Apart from better access opportunities, the advantages of US and Canadian databases when compared with German claims data include larger population size, longer follow-back and follow-up periods, larger amount of variables, and the possibility to link claims data to internal and external data sources. Furthermore, although data from German SHIs and the DIMDI data pool include information solely on treatments financed directly by the SHI, in the US, all payer claims databases are available, including data derived from public and private payers [13, 14].

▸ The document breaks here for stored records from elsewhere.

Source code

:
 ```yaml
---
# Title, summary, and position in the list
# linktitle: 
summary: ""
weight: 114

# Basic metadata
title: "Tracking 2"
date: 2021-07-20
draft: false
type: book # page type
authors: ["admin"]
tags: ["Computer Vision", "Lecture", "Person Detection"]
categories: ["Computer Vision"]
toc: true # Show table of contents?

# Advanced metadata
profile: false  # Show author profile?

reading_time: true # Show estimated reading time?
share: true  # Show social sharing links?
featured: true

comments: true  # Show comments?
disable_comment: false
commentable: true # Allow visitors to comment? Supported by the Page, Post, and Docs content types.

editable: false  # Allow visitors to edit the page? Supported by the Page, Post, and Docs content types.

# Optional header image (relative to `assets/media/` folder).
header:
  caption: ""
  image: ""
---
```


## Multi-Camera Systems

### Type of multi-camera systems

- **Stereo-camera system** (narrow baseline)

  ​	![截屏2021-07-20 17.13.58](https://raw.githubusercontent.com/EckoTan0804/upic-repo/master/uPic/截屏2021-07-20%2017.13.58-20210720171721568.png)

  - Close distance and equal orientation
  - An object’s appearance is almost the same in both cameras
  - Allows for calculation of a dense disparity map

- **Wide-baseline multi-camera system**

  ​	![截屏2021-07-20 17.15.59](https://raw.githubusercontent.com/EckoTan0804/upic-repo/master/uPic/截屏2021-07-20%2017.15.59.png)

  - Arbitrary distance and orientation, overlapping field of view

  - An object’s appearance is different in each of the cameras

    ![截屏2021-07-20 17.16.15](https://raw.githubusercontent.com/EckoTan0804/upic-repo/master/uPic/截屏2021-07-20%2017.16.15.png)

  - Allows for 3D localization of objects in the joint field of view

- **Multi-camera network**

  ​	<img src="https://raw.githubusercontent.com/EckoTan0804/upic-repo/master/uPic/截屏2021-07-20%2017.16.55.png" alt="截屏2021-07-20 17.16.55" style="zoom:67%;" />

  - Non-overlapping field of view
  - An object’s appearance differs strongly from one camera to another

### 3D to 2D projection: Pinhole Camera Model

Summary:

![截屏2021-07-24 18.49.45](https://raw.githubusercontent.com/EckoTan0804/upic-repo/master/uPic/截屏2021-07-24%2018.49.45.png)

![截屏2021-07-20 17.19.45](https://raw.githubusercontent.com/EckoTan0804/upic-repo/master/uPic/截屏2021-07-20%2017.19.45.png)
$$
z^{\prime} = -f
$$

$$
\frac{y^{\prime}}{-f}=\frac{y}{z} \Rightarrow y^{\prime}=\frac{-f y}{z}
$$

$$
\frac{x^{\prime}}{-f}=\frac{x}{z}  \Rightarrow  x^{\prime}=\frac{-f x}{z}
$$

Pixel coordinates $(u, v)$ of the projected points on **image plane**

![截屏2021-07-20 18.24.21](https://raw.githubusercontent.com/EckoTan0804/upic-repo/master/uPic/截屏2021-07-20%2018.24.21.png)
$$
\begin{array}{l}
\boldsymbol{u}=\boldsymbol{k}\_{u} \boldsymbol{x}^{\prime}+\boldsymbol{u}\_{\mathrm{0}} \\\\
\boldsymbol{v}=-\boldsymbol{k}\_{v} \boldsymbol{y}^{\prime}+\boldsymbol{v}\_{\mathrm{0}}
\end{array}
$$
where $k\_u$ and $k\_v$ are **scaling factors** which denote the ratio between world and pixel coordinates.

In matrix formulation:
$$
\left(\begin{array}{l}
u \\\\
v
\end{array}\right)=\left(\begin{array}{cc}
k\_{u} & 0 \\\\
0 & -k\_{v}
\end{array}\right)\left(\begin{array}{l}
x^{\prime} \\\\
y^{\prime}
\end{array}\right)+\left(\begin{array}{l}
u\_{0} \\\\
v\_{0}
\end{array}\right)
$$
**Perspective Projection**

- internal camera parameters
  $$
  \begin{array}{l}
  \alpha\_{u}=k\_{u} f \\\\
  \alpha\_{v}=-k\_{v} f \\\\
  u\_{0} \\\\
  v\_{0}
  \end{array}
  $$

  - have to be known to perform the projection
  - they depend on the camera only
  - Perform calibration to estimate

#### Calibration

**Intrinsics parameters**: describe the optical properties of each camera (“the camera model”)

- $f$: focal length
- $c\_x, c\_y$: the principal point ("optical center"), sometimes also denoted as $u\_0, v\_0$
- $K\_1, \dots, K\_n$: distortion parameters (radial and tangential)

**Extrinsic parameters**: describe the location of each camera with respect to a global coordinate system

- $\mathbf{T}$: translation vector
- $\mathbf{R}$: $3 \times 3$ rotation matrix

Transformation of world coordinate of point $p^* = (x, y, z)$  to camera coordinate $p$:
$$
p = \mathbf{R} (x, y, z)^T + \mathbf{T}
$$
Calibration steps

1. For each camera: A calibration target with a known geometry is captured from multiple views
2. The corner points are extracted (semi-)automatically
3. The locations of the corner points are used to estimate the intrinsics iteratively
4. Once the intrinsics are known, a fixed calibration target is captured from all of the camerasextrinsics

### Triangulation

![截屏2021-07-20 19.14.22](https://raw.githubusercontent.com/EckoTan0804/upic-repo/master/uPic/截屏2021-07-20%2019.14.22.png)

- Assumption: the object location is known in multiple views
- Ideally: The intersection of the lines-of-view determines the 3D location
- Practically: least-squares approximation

To extend the usability of claims data, we need equal chances for all researchers. This means less restriction in accessing claims data for all researchers and other healthcare stakeholders, longer observation period (extension of lengths of follow-back and follow-up), and higher amount of useful information for research purposes. Furthermore, we recommend that the data be available nationwide and the amount of variables be extended for the DIMDI data pool. The establishment of the DIMDI data pool is an important step in the direction of a comprehensive data source and increased transparency. Recently, both the importance and capability of linking claims data to internal data (medical record databases and registries) and external data have increased. However, the possibility of data linkage with other important data sources (e.g., pension fund data, laboratory results, and regional data) is also necessary to close the existing information gap.

As long as the government does not enforce development towards a comprehensive all-payer database, with less limitations and accessibility to researchers, data access in Germany will be inferior to that in most other European (and OECD) countries.